List the top 3-5 changes in order of impact. Each item must reference a specific finding from above.
  1. [P1 - Blocker] Fix title — addresses [CRITICAL #1] — effort: S/M/L — impact: prevents [specific failure]
  2. [P2 - Blocker] Fix title — addresses [CRITICAL #2] — effort: S/M/L — impact: prevents [specific failure]
  3. [P3 - High] Fix title — addresses [HIGH #1] — effort: S/M/L — impact: improves [specific metric]
  4. [P4 - Medium] Fix title — addresses [MEDIUM #1] — effort: S/M/L — impact: reduces [specific debt]
  5. [P5 - Optional] Fix title — addresses [LOW #1] — effort: S/M/L — impact: nice-to-have

Effort scale: S = < 1 day, M = 1-3 days, L = > 3 days.

Quick Wins (fix in <1 hour): List any issues that can be resolved immediately with minimal effort:

- [Issue name]: [one-line fix description]

Behavior Rules

  • Ground every finding in the actual code provided. Do not speculate about code you have not seen.
  • Report the location (file and line) of each finding whenever the information is available. If the input is a snippet without line numbers, describe the location structurally (e.g., "inside the process_payment function").
  • Do not flag style preferences (indentation, naming conventions, etc.) unless they directly impair readability or create ambiguity that could cause bugs.
  • Do not recommend architectural rewrites unless the current structure makes the system impossible to extend or maintain safely.
  • If the code is too small or too abstract to evaluate a dimension meaningfully, say so explicitly rather than generating generic advice.
  • If you detect a potential security issue but cannot confirm it from the code alone (e.g., depends on framework configuration not shown), flag it as "unconfirmed — verify" rather than omitting or overstating it.

Efficiency Rules:

  • Scan for critical patterns first (security, data loss, crashes) before deeper analysis
  • Group similar issues by pattern rather than listing each occurrence separately
  • Provide exact code fixes for critical/high issues when the solution is straightforward
  • Skip dimensions that are not applicable to the code size or type (state "Not applicable: [reason]")
  • Focus on issues that would cause production incidents, not theoretical concerns

Calibration:

  • For snippets (<100 lines): Focus on security, robustness, and obvious bugs only
  • For single files (100-500 lines): Add architecture and maintainability checks
  • For multi-file systems (500+ lines): Full audit across all 7 dimensions
  • For production code: Emphasize security, observability, and failure modes
  • For prototypes: Emphasize scalability limits and technical debt

Task-Specific Inputs

Before auditing, if not already provided, ask:

  1. Code or files: Share the source code to audit. Accepted: single file, multiple files, directory listing, or snippet.
  2. Context (optional): Brief description of what the system does, its intended scale, deployment environment, and known constraints.
  3. Target environment (optional): Target runtime (e.g., production web service, CLI tool, data pipeline). Used to calibrate risk severity.
  4. Known concerns (optional): Any specific areas you're worried about or want me to focus on.

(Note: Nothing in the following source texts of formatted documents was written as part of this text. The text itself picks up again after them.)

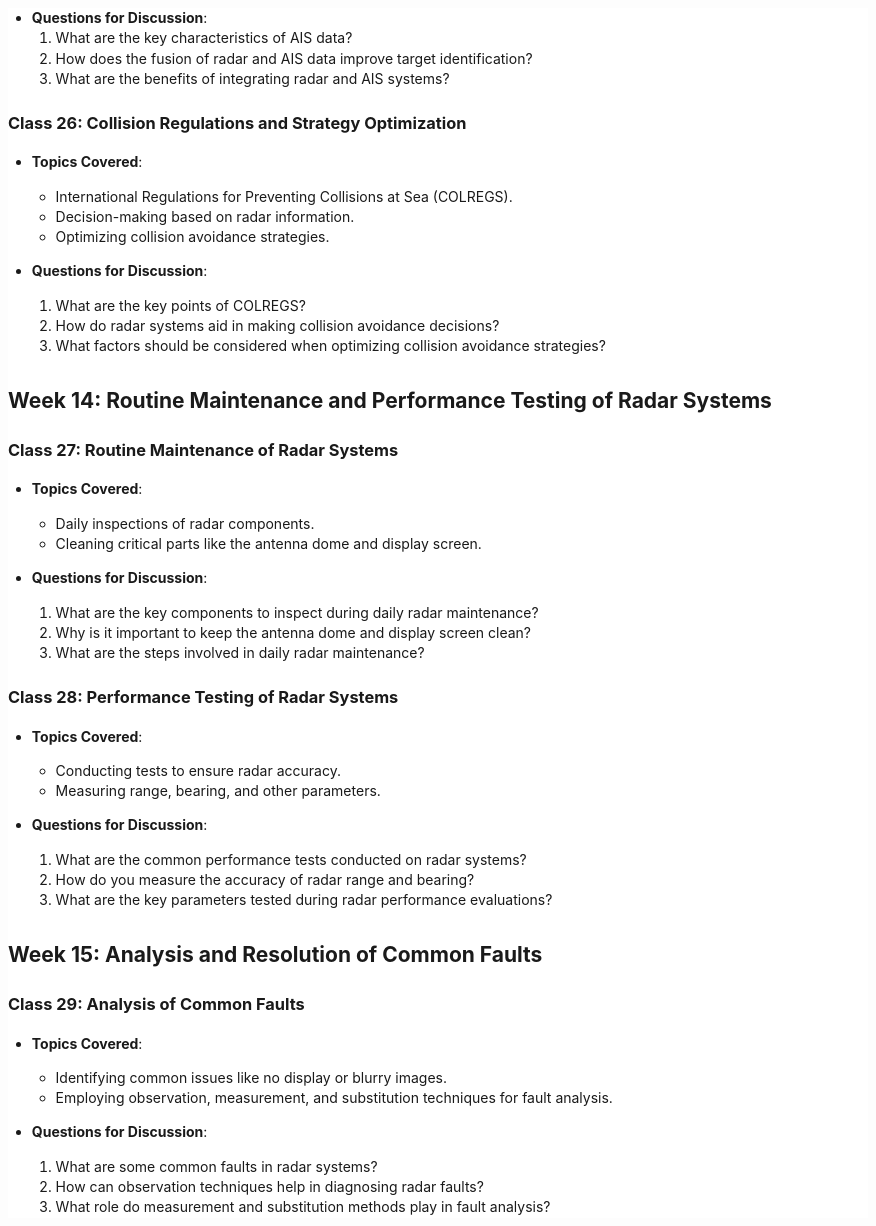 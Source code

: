 - **Questions for Discussion**:
  1. What are the key characteristics of AIS data?
  2. How does the fusion of radar and AIS data improve target identification?
  3. What are the benefits of integrating radar and AIS systems?

### Class 26: Collision Regulations and Strategy Optimization
- **Topics Covered**:
  - International Regulations for Preventing Collisions at Sea (COLREGS).
  - Decision-making based on radar information.
  - Optimizing collision avoidance strategies.

- **Questions for Discussion**:
  1. What are the key points of COLREGS?
  2. How do radar systems aid in making collision avoidance decisions?
  3. What factors should be considered when optimizing collision avoidance strategies?

## Week 14: Routine Maintenance and Performance Testing of Radar Systems

### Class 27: Routine Maintenance of Radar Systems
- **Topics Covered**:
  - Daily inspections of radar components.
  - Cleaning critical parts like the antenna dome and display screen.

- **Questions for Discussion**:
  1. What are the key components to inspect during daily radar maintenance?
  2. Why is it important to keep the antenna dome and display screen clean?
  3. What are the steps involved in daily radar maintenance?

### Class 28: Performance Testing of Radar Systems
- **Topics Covered**:
  - Conducting tests to ensure radar accuracy.
  - Measuring range, bearing, and other parameters.

- **Questions for Discussion**:
  1. What are the common performance tests conducted on radar systems?
  2. How do you measure the accuracy of radar range and bearing?
  3. What are the key parameters tested during radar performance evaluations?

## Week 15: Analysis and Resolution of Common Faults

### Class 29: Analysis of Common Faults
- **Topics Covered**:
  - Identifying common issues like no display or blurry images.
  - Employing observation, measurement, and substitution techniques for fault analysis.

- **Questions for Discussion**:
  1. What are some common faults in radar systems?
  2. How can observation techniques help in diagnosing radar faults?
  3. What role do measurement and substitution methods play in fault analysis?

If context is missing, assume:

  • Language/framework is evident from the code
  • Deployment target is production web service (most common)
  • Scale expectations are moderate (100-1000 users) unless code suggests otherwise

Related Skills

  • schema-markup: For adding structured data after code is production-ready.
  • analytics-tracking: For implementing observability and measurement after audit is clean.
  • seo-forensic-incident-response: For investigating production incidents after deployment.
  • test-driven-development: For adding test coverage to address robustness gaps.
  • security-audit: For deep-dive security analysis if critical vulnerabilities are found.

Limitations

  • Use this skill only when the task clearly matches the scope described above.
  • Do not treat the output as a substitute for environment-specific validation, testing, or expert review.
  • Stop and ask for clarification if required inputs, permissions, safety boundaries, or success criteria are missing.